Two Hard Problems from My HNG Internship: Building a WAL from Scratch, Then Making Prometheus Work

During HNG14 I worked on two tracks simultaneously. The solo track was a series of backend stages — each one building on top of the last, starting with a basic classification API and ending with infrastructure-level work. The team track was SkillBridge, a real product: a talent assessment platform that employers use to find verified candidates.

This post is about one task from each track. Not the biggest ones, not the most feature-rich. The ones where I was stuck long enough that I genuinely learned something, where the problem wasn't in the spec and the fix wasn't obvious.

Part 1 — Stage 7a: Building an Append-Only Event Store

Why I picked this one

Every stage before this had Postgres underneath it. I could write bad queries, forget an index, make a schema mistake — Postgres would absorb the damage. Stage 7a removed that entirely. The constraint was explicit: build an HTTP service that persists events to a flat file. No SQLite. No database at all.
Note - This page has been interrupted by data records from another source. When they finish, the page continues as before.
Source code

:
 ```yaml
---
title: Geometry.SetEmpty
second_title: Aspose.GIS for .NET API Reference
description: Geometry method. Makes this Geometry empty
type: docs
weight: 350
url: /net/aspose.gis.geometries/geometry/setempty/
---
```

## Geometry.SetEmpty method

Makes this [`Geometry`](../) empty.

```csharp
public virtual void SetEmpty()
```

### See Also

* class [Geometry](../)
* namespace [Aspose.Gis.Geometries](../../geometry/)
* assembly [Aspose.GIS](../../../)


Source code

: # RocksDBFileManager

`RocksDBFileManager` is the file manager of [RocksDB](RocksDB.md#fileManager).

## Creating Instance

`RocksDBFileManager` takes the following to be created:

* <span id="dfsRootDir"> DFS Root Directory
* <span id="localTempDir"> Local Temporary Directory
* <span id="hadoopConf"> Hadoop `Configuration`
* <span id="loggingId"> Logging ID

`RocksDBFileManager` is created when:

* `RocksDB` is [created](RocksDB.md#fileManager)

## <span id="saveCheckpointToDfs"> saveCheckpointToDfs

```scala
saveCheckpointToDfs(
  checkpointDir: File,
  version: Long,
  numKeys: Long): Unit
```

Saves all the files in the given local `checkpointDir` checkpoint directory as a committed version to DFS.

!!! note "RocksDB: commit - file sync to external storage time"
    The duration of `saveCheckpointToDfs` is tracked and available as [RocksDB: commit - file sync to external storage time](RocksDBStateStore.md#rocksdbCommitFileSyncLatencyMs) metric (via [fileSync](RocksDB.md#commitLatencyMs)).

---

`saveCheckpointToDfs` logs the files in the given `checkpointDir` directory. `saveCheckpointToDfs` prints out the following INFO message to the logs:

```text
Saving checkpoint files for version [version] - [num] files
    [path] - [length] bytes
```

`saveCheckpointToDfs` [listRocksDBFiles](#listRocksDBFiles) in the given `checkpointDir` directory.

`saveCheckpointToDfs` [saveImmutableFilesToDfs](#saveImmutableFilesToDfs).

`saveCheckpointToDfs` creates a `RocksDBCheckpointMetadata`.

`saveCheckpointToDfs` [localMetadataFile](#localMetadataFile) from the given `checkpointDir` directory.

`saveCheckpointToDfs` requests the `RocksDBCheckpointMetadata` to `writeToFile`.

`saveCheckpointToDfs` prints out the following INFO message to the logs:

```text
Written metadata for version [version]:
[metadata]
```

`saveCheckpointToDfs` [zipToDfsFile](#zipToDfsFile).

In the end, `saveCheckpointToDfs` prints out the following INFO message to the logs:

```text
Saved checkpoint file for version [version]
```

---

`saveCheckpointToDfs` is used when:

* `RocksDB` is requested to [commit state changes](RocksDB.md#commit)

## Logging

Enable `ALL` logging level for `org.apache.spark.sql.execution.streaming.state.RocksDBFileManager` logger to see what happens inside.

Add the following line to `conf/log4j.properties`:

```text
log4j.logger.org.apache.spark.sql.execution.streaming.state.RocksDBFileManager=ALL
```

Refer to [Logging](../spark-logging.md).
The file is the database.

That constraint forced me to think about things I had been ignoring since I started writing backend code: what "persisted" actually means, what happens when a write is interrupted, and why production databases are built the way they are. I picked it because it changed how I read infrastructure documentation. Postgres WAL docs make sense to me now. Kafka's log storage makes sense. That's worth writing about.

What it was

The task was to prototype the persistence layer for a hypothetical 2M-MAU social platform. The service had three endpoints:

POST /events — accept any JSON object, stamp an ID and timestamp, persist it
GET /events/:id — retrieve a single event by ID
GET /stats — total events written and bytes on disk

The constraints:

Events are never modified or deleted — append only
Reads must stay fast as the log grows — O(1), not O(n)
The service must survive a crash without losing previously written events

The problem it was solving

When you overwrite a file in place, two things happen: erase the old bytes, write the new ones. If the process dies between those two operations, you get a file that is neither the old data nor the new data — a torn write. The only way to avoid this is to never touch existing bytes. Append only.
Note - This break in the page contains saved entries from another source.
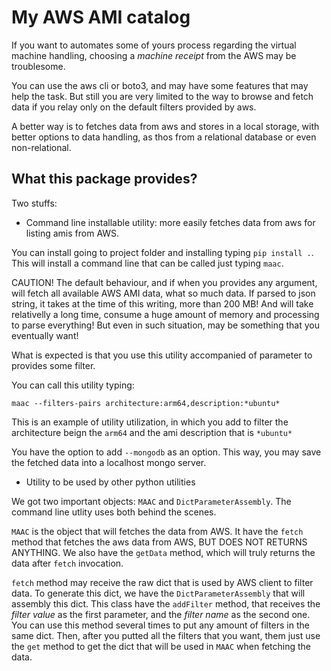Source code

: # My AWS AMI catalog

If you want to automates some of yours process regarding the virtual machine handling, choosing a *machine receipt* from the AWS may be troublesome.

You can use the aws cli or boto3, and may have some features that may help the task. But still you are very limited to the way to browse and fetch data if you relay only on the default filters provided by aws.

A better way is to fetches data from aws and stores in a local storage, with better options to data handling, as thos from a relational database or even non-relational.

## What this package provides?

Two stuffs:

* Command line installable utility: more easily fetches data from aws for listing amis from AWS.

You can install going to project folder and installing typing `pip install .`. This will install a command line that can be called just typing `maac`.

CAUTION! The default behaviour, and if when you provides any argument, will fetch all available AWS AMI data, what so much data. If parsed to json string, it takes at the time of this writing, more than 200 MB! And will take relativelly a long time, consume a huge amount of memory and processing to parse everything! But even in such situation, may be something that you eventually want!

What is expected is that you use this utility accompanied of parameter to provides some filter.

You can call this utility typing:
```
maac --filters-pairs architecture:arm64,description:*ubuntu*
```
This is an example of utility utilization, in which you add to filter the architecture beign the `arm64` and the ami description that is `*ubuntu*`

You have the option to add `--mongodb` as an option. This way, you may save the fetched data into a localhost mongo server.

* Utility to be used by other python utilities

We got two important objects: `MAAC` and `DictParameterAssembly`. The command line utlity uses both behind the scenes.

`MAAC` is the object that will fetches the data from AWS. It have the `fetch` method that fetches the aws data from AWS, BUT DOES NOT RETURNS ANYTHING. We also have the `getData` method, which will truly returns the data after `fetch` invocation.

`fetch` method may receive the raw dict that is used by AWS client to filter data. To generate this dict, we have the `DictParameterAssembly` that will assembly this dict. This class have the `addFilter` method, that receives the *filter value* as the first parameter, and the *filter name* as the second one. You can use this method several times to put any amount of filters in the same dict. Then, after you putted all the filters that you want, them just use the `get` method to get the dict that will be used in `MAAC` when fetching the data.
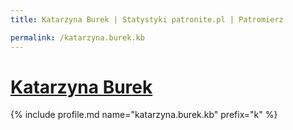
 ```yaml
---
title: Katarzyna Burek | Statystyki patronite.pl | Patromierz

permalink: /katarzyna.burek.kb
---
```


# [Katarzyna Burek](https://patronite.pl/katarzyna.burek.kb)

{% include profile.md name="katarzyna.burek.kb" prefix="k" %}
That handles writes. Reads are the other problem. If the only way to find an event is to scan the file from byte 0 and compare IDs line by line, read latency grows with the file. At 10 million events that scan is unusable. The solution is to keep an in-memory index: a Map<id, { offset, length }> that tells you exactly where each event lives in the file, so a read becomes a direct byte-range seek rather than a scan.

How I approached it

The architecture is three pieces working together:

Architecture overview

Event Store architecture — write path, read path, and crash recovery on startup

Write path:
  POST /events
    → stamp id + createdAt
    → capture current file size (= byte offset of the new event)
    → appendFileSync to events.log
    → store { offset, length } in the Map

Read path:
  GET /events/:id
    → Map.get(id)           → O(1) hash lookup
    → fs.readSync at offset → O(1) byte-range seek
    → JSON.parse and return

Recovery (on startup):
  → scan raw file bytes for 0x0a (newline)
  → for each line: JSON.parse, index the event with its offset and length
  → skip malformed lines (partial writes from prior crashes)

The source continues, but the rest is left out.